The “irony” is your mischaracterization of requiring evidence as religion, when the opposite is true. As noted before, it is peculiar that religious woo-ists think that labeling the opposition as religious is the ultimate insult.
If they have utilized all their mainstream medical options and no cure is in the offing, they can utilize evidence-based treatment that relieves symptoms and/or prolongs life, acknowledging that there is no solution at present and contributing whenever possible to research aimed at finding that solution.
Or they can follow your example, listen to the voices in their head and buy vials of magic water, or any of the zillion ineffective remedies marketed to us by the multi-billion dollar supplement industry and the armada of quacks that promote them and other useless therapies. After all, who can really say all of it is quackery until they’ve tried all of it, or at least all they can buy before their money runs out?
This thread makes it clear you don’t know what it is.
What you call yourself isn’t relevant to the discussion, but for the record, your posts make it clear you’re into spirituality. You’re not particularly interested in organized religion, but you talk about Jesus way too much to play the “I’m not religious card.” You are. Religion and spirituality aren’t the same thing, but for purposes of this discussion, they’re the same.

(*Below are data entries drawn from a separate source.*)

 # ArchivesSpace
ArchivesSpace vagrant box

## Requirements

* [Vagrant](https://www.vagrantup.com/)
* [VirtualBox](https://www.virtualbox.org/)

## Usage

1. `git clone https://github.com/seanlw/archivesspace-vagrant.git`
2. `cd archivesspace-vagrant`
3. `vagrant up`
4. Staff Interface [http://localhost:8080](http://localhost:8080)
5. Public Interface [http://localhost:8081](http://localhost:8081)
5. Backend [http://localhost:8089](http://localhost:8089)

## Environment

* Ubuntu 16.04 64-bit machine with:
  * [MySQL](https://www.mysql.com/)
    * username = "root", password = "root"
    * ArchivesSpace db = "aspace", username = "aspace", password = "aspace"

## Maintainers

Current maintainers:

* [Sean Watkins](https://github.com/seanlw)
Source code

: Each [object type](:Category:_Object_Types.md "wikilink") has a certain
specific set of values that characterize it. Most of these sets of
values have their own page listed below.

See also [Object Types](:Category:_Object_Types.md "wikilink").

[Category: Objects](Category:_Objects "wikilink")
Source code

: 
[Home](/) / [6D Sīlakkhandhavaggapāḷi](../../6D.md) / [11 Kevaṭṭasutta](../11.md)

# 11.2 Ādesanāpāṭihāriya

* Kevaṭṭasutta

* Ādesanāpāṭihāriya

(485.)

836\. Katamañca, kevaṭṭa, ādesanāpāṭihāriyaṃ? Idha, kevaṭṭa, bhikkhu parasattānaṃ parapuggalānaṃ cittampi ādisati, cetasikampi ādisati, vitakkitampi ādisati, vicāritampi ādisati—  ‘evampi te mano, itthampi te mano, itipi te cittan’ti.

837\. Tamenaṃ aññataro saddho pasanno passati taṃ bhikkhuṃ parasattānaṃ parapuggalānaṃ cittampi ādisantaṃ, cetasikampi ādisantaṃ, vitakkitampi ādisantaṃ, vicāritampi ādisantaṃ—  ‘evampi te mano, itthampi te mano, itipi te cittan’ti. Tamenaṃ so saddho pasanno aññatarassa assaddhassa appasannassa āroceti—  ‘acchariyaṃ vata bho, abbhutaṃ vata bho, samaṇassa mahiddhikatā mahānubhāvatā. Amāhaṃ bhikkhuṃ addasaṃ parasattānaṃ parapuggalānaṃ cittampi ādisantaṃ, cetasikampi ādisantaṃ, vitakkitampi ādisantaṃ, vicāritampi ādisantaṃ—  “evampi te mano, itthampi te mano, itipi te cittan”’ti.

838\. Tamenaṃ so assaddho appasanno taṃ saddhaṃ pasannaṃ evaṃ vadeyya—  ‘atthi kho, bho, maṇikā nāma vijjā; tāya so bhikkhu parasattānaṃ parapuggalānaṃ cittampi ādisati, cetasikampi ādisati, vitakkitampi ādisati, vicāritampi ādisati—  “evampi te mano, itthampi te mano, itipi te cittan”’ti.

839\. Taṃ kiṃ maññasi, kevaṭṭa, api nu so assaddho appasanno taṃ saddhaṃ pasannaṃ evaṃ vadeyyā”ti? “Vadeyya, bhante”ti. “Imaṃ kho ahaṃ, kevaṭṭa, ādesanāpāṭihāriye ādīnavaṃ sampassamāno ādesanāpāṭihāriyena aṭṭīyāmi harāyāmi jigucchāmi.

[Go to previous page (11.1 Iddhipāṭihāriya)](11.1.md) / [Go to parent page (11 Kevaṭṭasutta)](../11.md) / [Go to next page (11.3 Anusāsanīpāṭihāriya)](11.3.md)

In any case you don’t need to have faith that science works. The fact that you think so indicates how little you know about science. What I do think, based on the evidence, is that the world is comprehensible, and that we can use scientific tools to learn more about it. On the other hand your view appears to be that that things happen for reasons we can’t understand, so we should just trust in Love and everything will work out unless it doesn’t.
If Love and placebos could cure them, they wouldn’t need medical science. I never said medical science has the cure to every disease, although it does have a much better track record than “smile and hope for the best.” Some diseases are well under control, and some aren’t yet but may be in the future, and until then, they’ll use the best of what medical science has to offer.